The Project "SICP-2020".

1 TL;DR: Project artefact summary for the impatient.

2 Abstract

At some point in my life I decided that I need to know programming well in order to navigate the modern world.

This page describes the project that I undertook in 2019-2020, with the goal of modernising computer science education. Its purpose is to collect in one place links to all artefacts that were produced during the project execution, with commentary.

The object of study was one of the most famous programming problem textbooks, the "Structure and Interpretation of Computer Programs", Second Edition, by Abelson, Sussman and Sussman. At the moment of writing of this document, 24 years have passed since the release of SICP, and many things may change in computing in such a time frame. Hence, apart from looking at the book itself, it was interesting how much effort would be additionally required in order to replicate the experience of the era when the book was still fresh.

This documents tells the story of this endeavour. Initially, there was no plan for making any kind of comprehensive post-mortem of the project.

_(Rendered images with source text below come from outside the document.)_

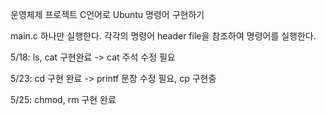 운영체제 프로젝트
C언어로 Ubuntu 명령어 구현하기

main.c 하나만 실행한다.
각각의 명령어 header file을 참조하여 명령어를 실행한다.

5/18: ls, cat 구현완료 -> cat 주석 수정 필요

5/23: cd 구현 완료 -> printf 문장 수정 필요, cp 구현중

5/25: chmod, rm 구현 완료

However, the project turned out so long, so labour-intensive, and eventually, so fruitful, that making a summary has arisen to be necessary, even if for myself and my readers only, and only to list artefacts.

In short, I have solved all of the SICP's problem set in a consistent and reproducible fashion, using modern software, filling the gaps in supporting software and libraries, and documenting as much of my work as possible, in particular how much time every problem required, and how much external help was requested.

I tried going through the book honestly, without cutting any corners whatsoever. This would give me a chance to learn the subject as it is presented, along with all the technologies that the book may not touch directly but which would prove to be necessary.

As a result, I have produced, quite unexpectedly, a far greater amount of artefacts than I had expected.

Some philosophers would argue that people in general live by producing stories about themselves, and telling those stories to other people. This is my final "story" of this project, containing links to all the sub-stories of the project.

Interested readers are invited to read the Experience Report, as published in the Proceedings of the International Conference on Functional Programming 2020, archived as the University of Michigan Technical Report CSE-TR-001-21.

In short, it required me 729 hours to go through the SICP.

3 The Story

3.1 Time Management Video Tutorial

In order to find time, as a working person, I needed a more systematic approach to time management. Since I had already chosen org-mode as the solution medium, using org's time-management facilities was an obvious choice.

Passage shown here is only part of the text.